Overall Conclusion:
After all our model tests had been completed, we discovered that the multiple linear regressions did not perform as well as we wanted. After further evaluation, we determined that out of all tests run, the three best results were from our 5th, 6th, and 7th Neural Network tests, with R2 scores of 56.535%, 58.178%, 59.190% respectively. These neural networks had 3 or 4 densely-connected layers of 30 perceptrons with ReLU activation functions.
Improvements:
As we progressed through our testing, there were several minor problems that we encountered: There could have been some extraneous outliers that messed with our data, a new tuner would have been better, or the data set was just an overal bad fit.
1. Our data set may have not been a good fit for machine learning. It is probable that there were other factors that influenced the data that were not captured in the original data set. The physical characteristics do not, by themselves, explain all of the variance in the data set.
2. A different tuner could have been implemented if there had been more time for us to work with the Keras Tuner to have gotten a more conclusive result.

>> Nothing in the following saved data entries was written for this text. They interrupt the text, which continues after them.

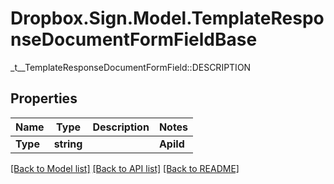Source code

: # Dropbox.Sign.Model.TemplateResponseDocumentFormFieldBase
_t__TemplateResponseDocumentFormField::DESCRIPTION

## Properties

Name | Type | Description | Notes
------------ | ------------- | ------------- | -------------
**Type** | **string** |    | **ApiId** | **string** |  _t__TemplateResponseDocumentFormField::API_ID  | [optional] **Name** | **string** |  _t__TemplateResponseDocumentFormField::NAME  | [optional] **Signer** | **string** |  _t__TemplateResponseDocumentFormField::SIGNER  | [optional] **X** | **int** |  _t__TemplateResponseDocumentFormField::X  | [optional] **Y** | **int** |  _t__TemplateResponseDocumentFormField::Y  | [optional] **Width** | **int** |  _t__TemplateResponseDocumentFormField::WIDTH  | [optional] **Height** | **int** |  _t__TemplateResponseDocumentFormField::HEIGHT  | [optional] **Required** | **bool** |  _t__TemplateResponseDocumentFormField::REQUIRED  | [optional] 

[[Back to Model list]](../README.md#documentation-for-models) [[Back to API list]](../README.md#documentation-for-api-endpoints) [[Back to README]](../README.md)

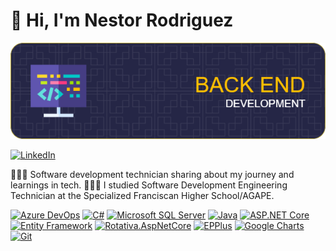  # 👋 Hi, I'm Nestor Rodriguez

![Banner](Banner-2.png)

[![LinkedIn](https://img.shields.io/badge/LinkedIn-%230077B5.svg?style=for-the-badge&logo=linkedin&logoColor=white)](https://www.linkedin.com/in/nestor-adonay-rodriguez-alberto-14304b2aa/)

👩🏻‍💻 Software development technician sharing about my journey and learnings in tech. 
👩🏻‍🎓 I studied Software Development Engineering Technician at the Specialized Franciscan Higher School/AGAPE.

[![Azure DevOps](https://img.shields.io/badge/Azure%20DevOps-0078D7.svg?style=for-the-badge&logo=azuredevops&logoColor=white)](https://azure.microsoft.com/en-us/services/devops/)
[![C#](https://img.shields.io/badge/C%23-239120.svg?style=for-the-badge&logo=csharp&logoColor=white)](https://docs.microsoft.com/en-us/dotnet/csharp/)
[![Microsoft SQL Server](https://img.shields.io/badge/Microsoft%20SQL%20Server-CC2927.svg?style=for-the-badge&logo=microsoftsqlserver&logoColor=white)](https://www.microsoft.com/en-us/sql-server/)
[![Java](https://img.shields.io/badge/Java-007396.svg?style=for-the-badge&logo=java&logoColor=white)](https://www.java.com/)
[![ASP.NET Core](https://img.shields.io/badge/ASP.NET%20Core-512BD4.svg?style=for-the-badge&logo=dotnet&logoColor=white)](https://dotnet.microsoft.com/apps/aspnet)
[![Entity Framework](https://img.shields.io/badge/Entity%20Framework-512BD4.svg?style=for-the-badge&logo=dotnet&logoColor=white)](https://docs.microsoft.com/en-us/ef/)
[![Rotativa.AspNetCore](https://img.shields.io/badge/Rotativa.AspNetCore-512BD4.svg?style=for-the-badge&logo=dotnet&logoColor=white)](https://github.com/webgio/Rotativa.AspNetCore)
[![EPPlus](https://img.shields.io/badge/EPPlus-512BD4.svg?style=for-the-badge&logo=dotnet&logoColor=white)](https://github.com/EPPlusSoftware/EPPlus)
[![Google Charts](https://img.shields.io/badge/Google%20Charts-4285F4.svg?style=for-the-badge&logo=google&logoColor=white)](https://developers.google.com/chart)
[![Git](https://img.shields.io/badge/Git-F05032.svg?style=for-the-badge&logo=git&logoColor=white)](https://git-scm.com/)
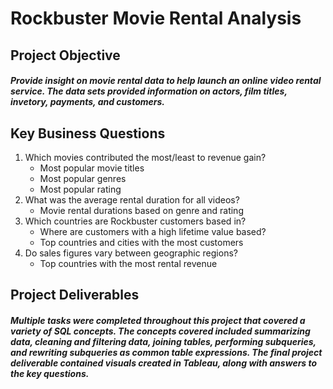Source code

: # Rockbuster Movie Rental Analysis

## Project Objective
##### Provide insight on movie rental data to help launch an online video rental service. The data sets provided information on actors, film titles, invetory, payments, and customers.

## Key Business Questions 
1. Which movies contributed the most/least to revenue gain? 
   * Most popular movie titles
   * Most popular genres 
   * Most popular rating 
2. What was the average rental duration for all videos?
   * Movie rental durations based on genre and rating 
3. Which countries are Rockbuster customers based in? 
   * Where are customers with a high lifetime value based? 
   * Top countries and cities with the most customers 
4. Do sales figures vary between geographic regions? 
   * Top countries with the most rental revenue
   
## Project Deliverables
##### Multiple tasks were completed throughout this project that covered a variety of SQL concepts. The concepts covered included summarizing data, cleaning and filtering data, joining tables, performing subqueries, and rewriting subqueries as common table expressions. The final project deliverable contained visuals created in Tableau, along with answers to the key questions. 
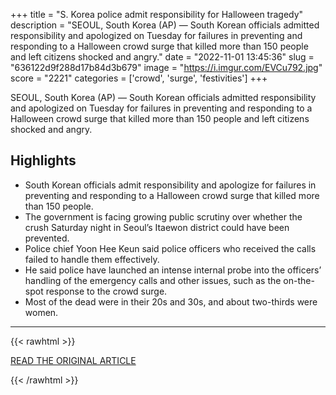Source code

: +++
title = "S. Korea police admit responsibility for Halloween tragedy"
description = "SEOUL, South Korea (AP) — South Korean officials admitted responsibility and apologized on Tuesday for failures in preventing and responding to a Halloween crowd surge that killed more than 150 people and left citizens shocked and angry."
date = "2022-11-01 13:45:36"
slug = "636122d9f288d17b84d3b679"
image = "https://i.imgur.com/EVCu792.jpg"
score = "2221"
categories = ['crowd', 'surge', 'festivities']
+++

SEOUL, South Korea (AP) — South Korean officials admitted responsibility and apologized on Tuesday for failures in preventing and responding to a Halloween crowd surge that killed more than 150 people and left citizens shocked and angry.

## Highlights

- South Korean officials admit responsibility and apologize for failures in preventing and responding to a Halloween crowd surge that killed more than 150 people.
- The government is facing growing public scrutiny over whether the crush Saturday night in Seoul’s Itaewon district could have been prevented.
- Police chief Yoon Hee Keun said police officers who received the calls failed to handle them effectively.
- He said police have launched an intense internal probe into the officers’ handling of the emergency calls and other issues, such as the on-the-spot response to the crowd surge.
- Most of the dead were in their 20s and 30s, and about two-thirds were women.

---

{{< rawhtml >}}
  <p class="article-category">
    <a target="_blank" href="https://apnews.com/article/health-police-seoul-south-korea-c4e8f43548446fc723c5a296457ac1fa">READ THE ORIGINAL ARTICLE</a>
  </p>
{{< /rawhtml >}}
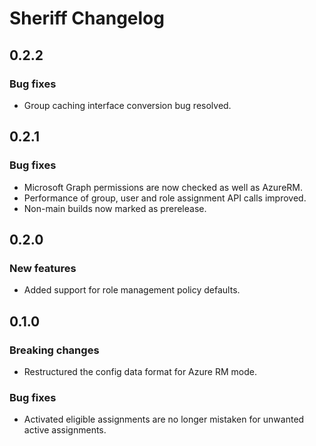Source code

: # Sheriff Changelog

## 0.2.2

### Bug fixes

* Group caching interface conversion bug resolved.

## 0.2.1

### Bug fixes

* Microsoft Graph permissions are now checked as well as AzureRM.
* Performance of group, user and role assignment API calls improved.
* Non-main builds now marked as prerelease.

## 0.2.0

### New features

* Added support for role management policy defaults.

## 0.1.0

### Breaking changes

* Restructured the config data format for Azure RM mode.

### Bug fixes

* Activated eligible assignments are no longer mistaken for unwanted active assignments.

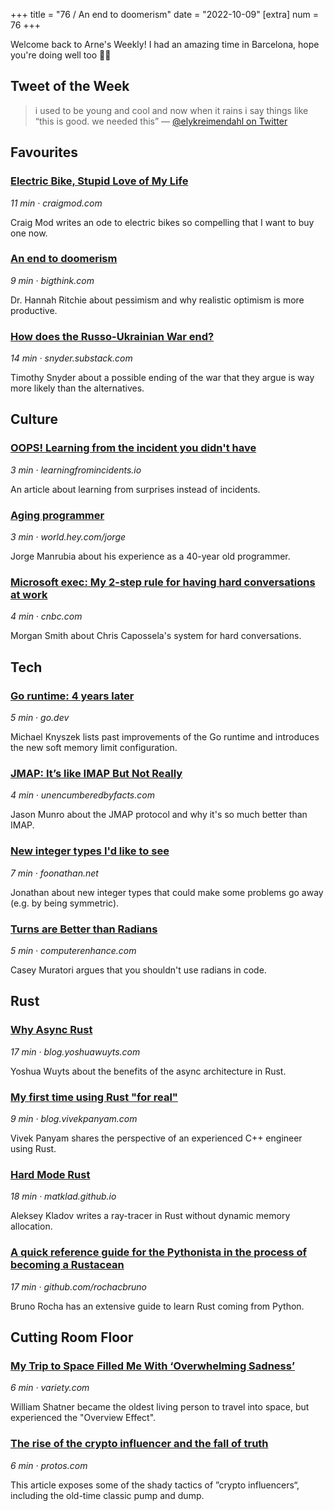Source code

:+++
title = "76 / An end to doomerism"
date = "2022-10-09"
[extra]
num = 76
+++

Welcome back to Arne's Weekly!
I had an amazing time in Barcelona, hope you're doing well too ✌🏻

## Tweet of the Week

> i used to be young and cool and now when it rains i say things like “this is good. we needed this”
> — [@elykreimendahl on Twitter](https://click.arne.me?issue=76&url=https://twitter.com/elykreimendahl/status/1549067903508647937)

## Favourites
### [Electric Bike, Stupid Love of My Life](https://click.arne.me?issue=76&url=https://craigmod.com/essays/electric_bikes)
_11 min · craigmod.com_

Craig Mod writes an ode to electric bikes so compelling that I want to buy one now.

### [An end to doomerism](https://click.arne.me?issue=76&url=https://bigthink.com/progress/pessimism-is-a-barrier-to-progress/)
_9 min · bigthink.com_

Dr. Hannah Ritchie about pessimism and why realistic optimism is more productive.

### [How does the Russo-Ukrainian War end?](https://click.arne.me?issue=76&url=https://snyder.substack.com/p/how-does-the-russo-ukrainian-war)
_14 min · snyder.substack.com_

Timothy Snyder about a possible ending of the war that they argue is way more 
likely than the alternatives.

## Culture
### [OOPS! Learning from the incident you didn't have](https://click.arne.me?issue=76&url=https://www.learningfromincidents.io/posts/oops-learning-from-the-incident-you-didnt-have)
_3 min · learningfromincidents.io_

An article about learning from surprises instead of incidents.

### [Aging programmer](https://click.arne.me?issue=76&url=https://world.hey.com/jorge/aging-programmer-d448bdec)
_3 min · world.hey.com/jorge_

Jorge Manrubia about his experience as a 40-year old programmer.

### [Microsoft exec: My 2-step rule for having hard conversations at work](https://click.arne.me?issue=76&url=https://www.cnbc.com/2022/09/18/microsoft-exec-my-2-step-rule-for-having-hard-conversations-at-work.html)
_4 min · cnbc.com_

Morgan Smith about Chris Capossela's system for hard conversations.

## Tech
### [Go runtime: 4 years later](https://click.arne.me?issue=76&url=https://go.dev/blog/go119runtime)
_5 min · go.dev_

Michael Knyszek lists past improvements of the Go runtime and introduces the new soft memory limit configuration.

### [JMAP: It’s like IMAP But Not Really](https://click.arne.me?issue=76&url=https://unencumberedbyfacts.com/2019/01/24/jmap-its-like-imap-but-not-really/)
_4 min · unencumberedbyfacts.com_

Jason Munro about the JMAP protocol and why it's so much better than IMAP.

### [New integer types I'd like to see](https://click.arne.me?issue=76&url=https://www.foonathan.net/2022/09/new-integer-types/)
_7 min · foonathan.net_

Jonathan about new integer types that could make some problems go away (e.g. by being symmetric).

### [Turns are Better than Radians](https://click.arne.me?issue=76&url=https://www.computerenhance.com/p/turns-are-better-than-radians)
_5 min · computerenhance.com_

Casey Muratori argues that you shouldn't use radians in code.

## Rust
### [Why Async Rust](https://click.arne.me?issue=76&url=https://blog.yoshuawuyts.com/why-async-rust/#performance-workloads)
_17 min · blog.yoshuawuyts.com_

Yoshua Wuyts about the benefits of the async architecture in Rust.

### [My first time using Rust "for real"](https://click.arne.me?issue=76&url=https://blog.vivekpanyam.com/my-first-time-using-rust-for-real/)
_9 min · blog.vivekpanyam.com_

Vivek Panyam shares the perspective of an experienced C++ engineer using Rust.

### [Hard Mode Rust](https://click.arne.me?issue=76&url=https://matklad.github.io/2022/10/06/hard-mode-rust.html)
_18 min · matklad.github.io_

Aleksey Kladov writes a ray-tracer in Rust without dynamic memory allocation.

### [A quick reference guide for the Pythonista in the process of becoming a Rustacean](https://click.arne.me?issue=76&url=https://github.com/rochacbruno/py2rs)
_17 min · github.com/rochacbruno_

Bruno Rocha has an extensive guide to learn Rust coming from Python.

## Cutting Room Floor

### [My Trip to Space Filled Me With ‘Overwhelming Sadness’](https://click.arne.me?issue=76&url=https://variety.com/2022/tv/news/william-shatner-space-boldly-go-excerpt-1235395113/)
_6 min · variety.com_

William Shatner became the oldest living person to travel into space, but experienced the "Overview Effect".

### [The rise of the crypto influencer and the fall of truth](https://click.arne.me?issue=76&url=https://protos.com/the-rise-of-the-crypto-influencer-and-the-fall-of-truth/)
_6 min · protos.com_

This article exposes some of the shady tactics of ”crypto influencers“, 
including the old-time classic pump and dump.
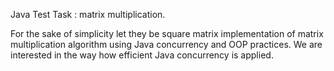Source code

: Java Test Task : matrix multiplication.

For the sake of simplicity let they be square matrix implementation of 
matrix multiplication algorithm using Java concurrency and OOP practices.
We are interested in the way how efficient Java concurrency is applied.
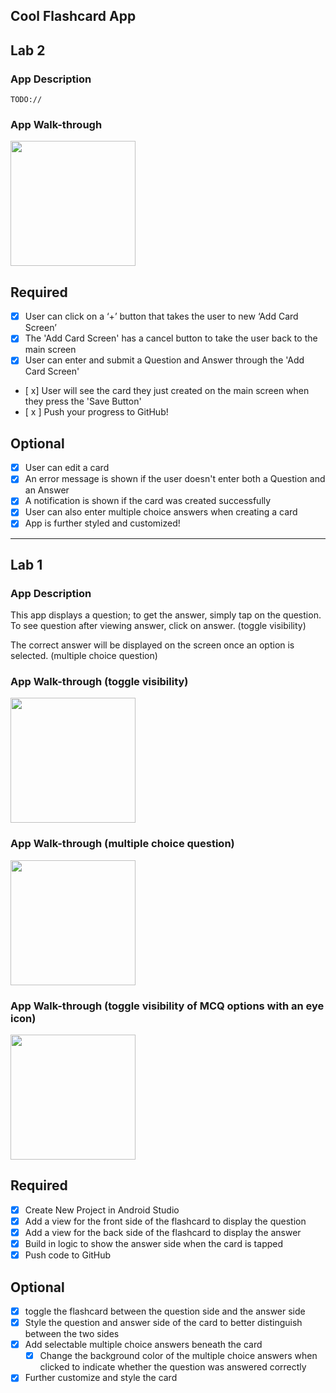 ## Cool Flashcard App

## Lab 2

### App Description
`TODO://`

### App Walk-through

<img src="http://g.recordit.co/eAC4O47LU2.gif" width=200><br>

## Required
- [x] User can click on a ‘+’ button that takes the user to new ‘Add Card Screen’
- [x] The 'Add Card Screen' has a cancel button to take the user back to the main screen
- [x] User can enter and submit a Question and Answer through the 'Add Card Screen'
- [ x] User will see the card they just created on the main screen when they press the 'Save Button'
- [ x ] Push your progress to GitHub!

## Optional
- [x] User can edit a card
- [x] An error message is shown if the user doesn't enter both a Question and an Answer
- [x] A notification is shown if the card was created successfully
- [x] User can also enter multiple choice answers when creating a card
- [x] App is further styled and customized!

-----------------------------------------------------------------------------------------------------------------------------

## Lab 1

### App Description
This app displays a question; to get the answer, simply tap on the question. To see question after viewing answer, click on answer. (toggle visibility) 

The correct answer will be displayed on the screen once an option is selected. (multiple choice question)

### App Walk-through (toggle visibility)
<img src="http://g.recordit.co/OOsBRDOjzE.gif" width=200><br>

### App Walk-through (multiple choice question)
<img src="http://g.recordit.co/po7LFdvaj3.gif" width=200><br>

### App Walk-through (toggle visibility of MCQ options with an eye icon)
<img src="http://g.recordit.co/U1dHGG7blG.gif" width=200><br>

## Required
- [x] Create New Project in Android Studio
- [x] Add a view for the front side of the flashcard to display the question
- [x] Add a view for the back side of the flashcard to display the answer
- [x] Build in logic to show the answer side when the card is tapped
- [x] Push code to GitHub
## Optional
- [x] toggle the flashcard between the question side and the answer side
- [x] Style the question and answer side of the card to better distinguish between the two sides
- [x] Add selectable multiple choice answers beneath the card
   - [x] Change the background color of the multiple choice answers when clicked to indicate whether the question was answered correctly
- [x] Further customize and style the card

3. Even with the ETL process, there were still several data "shenanigans" that could have skewed the entire data, e.g., a 0.5mm shell length. The numbers from the data set on UC, Irvine's website did not seem to make much sense with the units given (mm and grams). It didn't seem that the values had been converted into other units. We aren't sure why the values and units don't seem to match. This would be something we would want to look into further if we had more time.
Overall Thoughts:
While we did not achieve the strong predictive scores what we had sought, the process of utilizing machine learning to try and make a positive, real-life impact on the world, even for something as small and niche as abalone shells, was informative and helped us incorporate and apply the skills
that we have learned in this course.